The dictionary probably should have added, “See Bringing Up Baby,” because Howard Hawks’ 1938 comedy starring Katharine Hepburn, Cary Grant, a leopard and a dog is widely considered the quintessential screwball comedy.

Screwball comedies became popular as people could see the light at the end of the tunnel that had been the Great Depression. Often the films involved a romantic couple from different social classes, with one of them a screwball. Plots revolved around an unconventional “courtship” that began as annoyance and ended with attraction. In that respect they’re the quintessential “opposites attract” movies as well.

Screwball comedies are characterized by a flipped social script that featured women as the pursuer and men as passive or befuddled objects of desire. Basically, it was a comic twist on the femme fatale moviegoers saw in the film noir crime movies of the ‘20s and ‘30s. Fast talk and overlapping dialogue were also characteristics of the screwball comedy, as were farcical situations, mistaken identities and misunderstandings, physical comedy, witty and fast-paced plots, and “out-of-uniform” comic situations. What’s more, the “meet cute” that’s become a standard convention in romantic comedies was pioneered by screwball comedies.
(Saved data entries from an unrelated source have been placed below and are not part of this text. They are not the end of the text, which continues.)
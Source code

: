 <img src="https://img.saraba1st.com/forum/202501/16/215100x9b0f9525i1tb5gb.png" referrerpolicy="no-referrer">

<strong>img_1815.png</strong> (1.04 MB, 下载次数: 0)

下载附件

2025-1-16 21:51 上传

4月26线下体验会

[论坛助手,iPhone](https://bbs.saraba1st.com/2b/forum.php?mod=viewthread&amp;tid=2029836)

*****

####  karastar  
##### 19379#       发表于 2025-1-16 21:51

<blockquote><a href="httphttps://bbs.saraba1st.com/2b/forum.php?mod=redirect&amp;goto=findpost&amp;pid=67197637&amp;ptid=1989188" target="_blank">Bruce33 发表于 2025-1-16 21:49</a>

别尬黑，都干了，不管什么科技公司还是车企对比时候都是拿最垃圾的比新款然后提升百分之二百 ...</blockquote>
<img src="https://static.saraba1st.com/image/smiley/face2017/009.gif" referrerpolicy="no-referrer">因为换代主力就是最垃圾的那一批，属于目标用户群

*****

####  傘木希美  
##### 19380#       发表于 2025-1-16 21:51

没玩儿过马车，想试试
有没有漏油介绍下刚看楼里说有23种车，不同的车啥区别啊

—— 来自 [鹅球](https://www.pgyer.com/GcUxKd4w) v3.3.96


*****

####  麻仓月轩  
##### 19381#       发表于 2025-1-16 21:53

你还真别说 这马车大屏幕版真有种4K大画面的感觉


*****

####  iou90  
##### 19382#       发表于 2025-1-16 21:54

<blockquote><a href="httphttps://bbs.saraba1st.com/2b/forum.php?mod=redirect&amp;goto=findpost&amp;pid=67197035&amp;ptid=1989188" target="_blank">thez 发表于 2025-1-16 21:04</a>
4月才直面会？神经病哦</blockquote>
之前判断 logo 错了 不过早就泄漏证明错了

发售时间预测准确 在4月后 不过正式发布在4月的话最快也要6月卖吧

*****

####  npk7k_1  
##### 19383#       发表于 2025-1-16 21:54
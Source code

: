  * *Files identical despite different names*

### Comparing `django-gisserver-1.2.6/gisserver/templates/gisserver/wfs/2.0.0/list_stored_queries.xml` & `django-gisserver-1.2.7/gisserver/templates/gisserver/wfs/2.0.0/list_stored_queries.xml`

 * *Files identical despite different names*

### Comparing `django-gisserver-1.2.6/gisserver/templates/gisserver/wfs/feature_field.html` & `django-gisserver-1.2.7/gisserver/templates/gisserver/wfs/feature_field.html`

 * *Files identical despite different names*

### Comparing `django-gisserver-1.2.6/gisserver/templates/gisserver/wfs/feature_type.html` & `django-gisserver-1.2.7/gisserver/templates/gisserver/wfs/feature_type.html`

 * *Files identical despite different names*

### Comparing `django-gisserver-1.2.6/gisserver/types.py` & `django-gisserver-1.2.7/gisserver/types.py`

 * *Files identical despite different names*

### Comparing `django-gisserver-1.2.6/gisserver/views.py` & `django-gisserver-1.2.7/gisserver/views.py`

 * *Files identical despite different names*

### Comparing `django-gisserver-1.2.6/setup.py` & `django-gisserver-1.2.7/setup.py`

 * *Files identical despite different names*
This one stars Katharine Hepburn, for whom the screenplay was written. Cary Grant was cast at the suggestion of director Hawks’ friend, the reclusive billionaire Howard Hughes. Bringing Up Baby took four months to shoot, as production was frequently delayed because Grant and Hepburn kept cracking each other up. It was Hepburn’s first comedy, and when she struggled with the fast talk it made Grant laugh, and that made her laugh. They generate an off-the-rail runaway train energy that the best screwball comedies have, and their energy is contagious.